** Aim of the task **
In this exercise, write out the data word for word and leave every image out.

_ _ _

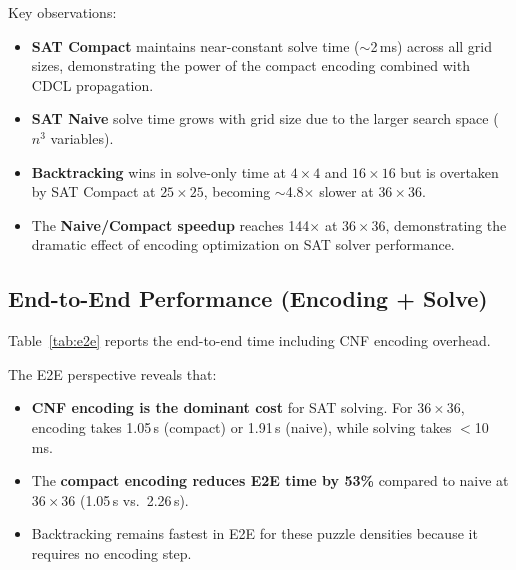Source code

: \documentclass[12pt]{article}
\begin{document}
Key observations:
\begin{itemize}
    \item \textbf{SAT Compact} maintains near-constant solve time ($\sim$2\,ms) across all grid sizes, demonstrating the power of the compact encoding combined with CDCL propagation.
    \item \textbf{SAT Naive} solve time grows with grid size due to the larger search space ($n^3$ variables).
    \item \textbf{Backtracking} wins in solve-only time at $4\times4$ and $16\times16$ but is overtaken by SAT Compact at $25\times25$, becoming $\sim$4.8$\times$ slower at $36\times36$.
    \item The \textbf{Naive/Compact speedup} reaches 144$\times$ at $36\times36$, demonstrating the dramatic effect of encoding optimization on SAT solver performance.
\end{itemize}


\subsection{End-to-End Performance (Encoding + Solve)}

Table~\ref{tab:e2e} reports the end-to-end time including CNF encoding overhead.

\begin{table}[htbp]
\centering
\caption{End-to-end performance: encoding + solve time.}
\label{tab:e2e}
\end{table}

The E2E perspective reveals that:
\begin{itemize}
    \item \textbf{CNF encoding is the dominant cost} for SAT solving. For $36\times36$, encoding takes 1.05\,s (compact) or 1.91\,s (naive), while solving takes $<$10\,ms.
    \item The \textbf{compact encoding reduces E2E time by 53\%} compared to naive at $36\times36$ (1.05\,s vs.\ 2.26\,s).
    \item Backtracking remains fastest in E2E for these puzzle densities because it requires no encoding step.
\end{itemize}
\end{document}
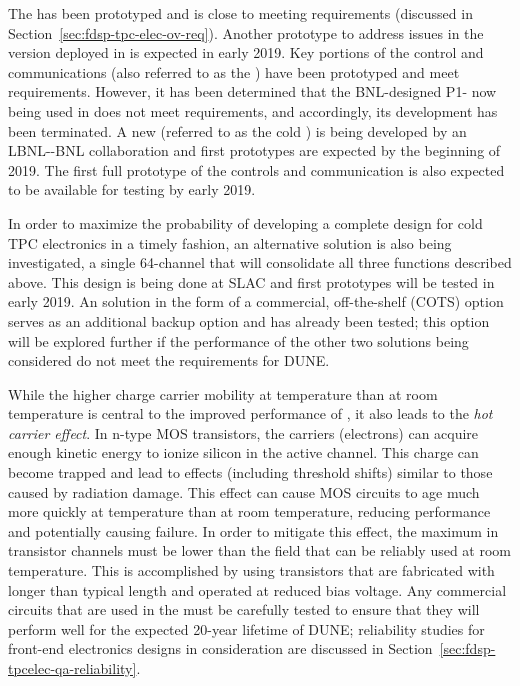 The   has been prototyped and is close to meeting requirements (discussed in Section~\ref{sec:fdsp-tpc-elec-ov-req}). Another prototype to address issues in the version deployed in  is expected in early 2019. Key portions of the control and communications  (also referred to as the  ) have been prototyped and meet requirements.  However, it has been determined that the BNL-designed P1-  now being used in  does not meet requirements, and accordingly, its development has been terminated.  A new   (referred to as the cold  ) is being developed by an LBNL-\fnal-BNL collaboration and first prototypes are expected by the beginning of 2019.  The first full prototype of the controls and communication  is also expected to be available for testing by early 2019.


In order to maximize the probability of developing a complete design for cold TPC  electronics in a timely fashion, an alternative solution is also being investigated, a single \num{64}-channel  that will consolidate all three functions described above.  This design is being done at SLAC and first prototypes will be tested in early 2019.  An  solution in the form of a commercial, off-the-shelf (COTS) option serves as an additional backup option and has already been tested; this option will be explored further if the performance of the other two  solutions being considered do not meet the requirements for DUNE.


While the higher charge carrier mobility at \lar temperature than at room temperature is central to the improved performance of , it also leads to the \textit{hot carrier effect}.  In n-type MOS transistors, the carriers (electrons) can acquire enough kinetic energy to ionize silicon in the active channel.  This charge can become trapped and lead to effects (including threshold shifts) similar to those caused by radiation damage.  This effect can cause MOS circuits to age much more quickly at \lar temperature than at room temperature, reducing performance and potentially causing failure.  In order to mitigate this effect, the maximum \efield in transistor channels must be lower than the field that can be reliably used at room temperature.  This is accomplished by using transistors that are fabricated with longer than typical length and operated at reduced bias voltage.  Any commercial circuits that are used in the \lar must be carefully tested to ensure that they will perform well for the expected \num{20}-year lifetime of DUNE; reliability studies for front-end electronics designs in consideration are discussed in Section~\ref{sec:fdsp-tpcelec-qa-reliability}.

_ _ _

** Response area **
Source code

: \documentclass[12pt]{article}
\begin{document}
Key observations:
\begin{itemize}
    \item \textbf{SAT Compact} maintains near-constant solve time ($\sim$2\,ms) across all grid sizes, demonstrating the power of the compact encoding combined with CDCL propagation.
    \item \textbf{SAT Naive} solve time grows with grid size due to the larger search space ($n^3$ variables).
    \item \textbf{Backtracking} wins in solve-only time at $4\times4$ and $16\times16$ but is overtaken by SAT Compact at $25\times25$, becoming $\sim$4.8$\times$ slower at $36\times36$.
    \item The \textbf{Naive/Compact speedup} reaches 144$\times$ at $36\times36$, demonstrating the dramatic effect of encoding optimization on SAT solver performance.
\end{itemize}


\subsection{End-to-End Performance (Encoding + Solve)}

Table~\ref{tab:e2e} reports the end-to-end time including CNF encoding overhead.

\begin{table}[htbp]
\centering
\caption{End-to-end performance: encoding + solve time.}
\label{tab:e2e}
\end{table}

The E2E perspective reveals that:
\begin{itemize}
    \item \textbf{CNF encoding is the dominant cost} for SAT solving. For $36\times36$, encoding takes 1.05\,s (compact) or 1.91\,s (naive), while solving takes $<$10\,ms.
    \item The \textbf{compact encoding reduces E2E time by 53\%} compared to naive at $36\times36$ (1.05\,s vs.\ 2.26\,s).
    \item Backtracking remains fastest in E2E for these puzzle densities because it requires no encoding step.
\end{itemize}
\end{document}
 The   has been prototyped and is close to meeting requirements (discussed in Section~\ref{sec:fdsp-tpc-elec-ov-req}). Another prototype to address issues in the version deployed in  is expected in early 2019. Key portions of the control and communications  (also referred to as the  ) have been prototyped and meet requirements.  However, it has been determined that the BNL-designed P1-  now being used in  does not meet requirements, and accordingly, its development has been terminated.  A new   (referred to as the cold  ) is being developed by an LBNL-\fnal-BNL collaboration and first prototypes are expected by the beginning of 2019.  The first full prototype of the controls and communication  is also expected to be available for testing by early 2019.


In order to maximize the probability of developing a complete design for cold TPC  electronics in a timely fashion, an alternative solution is also being investigated, a single \num{64}-channel  that will consolidate all three functions described above.  This design is being done at SLAC and first prototypes will be tested in early 2019.  An  solution in the form of a commercial, off-the-shelf (COTS) option serves as an additional backup option and has already been tested; this option will be explored further if the performance of the other two  solutions being considered do not meet the requirements for DUNE.


While the higher charge carrier mobility at \lar temperature than at room temperature is central to the improved performance of , it also leads to the \textit{hot carrier effect}.  In n-type MOS transistors, the carriers (electrons) can acquire enough kinetic energy to ionize silicon in the active channel.  This charge can become trapped and lead to effects (including threshold shifts) similar to those caused by radiation damage.  This effect can cause MOS circuits to age much more quickly at \lar temperature than at room temperature, reducing performance and potentially causing failure.  In order to mitigate this effect, the maximum \efield in transistor channels must be lower than the field that can be reliably used at room temperature.  This is accomplished by using transistors that are fabricated with longer than typical length and operated at reduced bias voltage.  Any commercial circuits that are used in the \lar must be carefully tested to ensure that they will perform well for the expected \num{20}-year lifetime of DUNE; reliability studies for front-end electronics designs in consideration are discussed in Section~\ref{sec:fdsp-tpcelec-qa-reliability}.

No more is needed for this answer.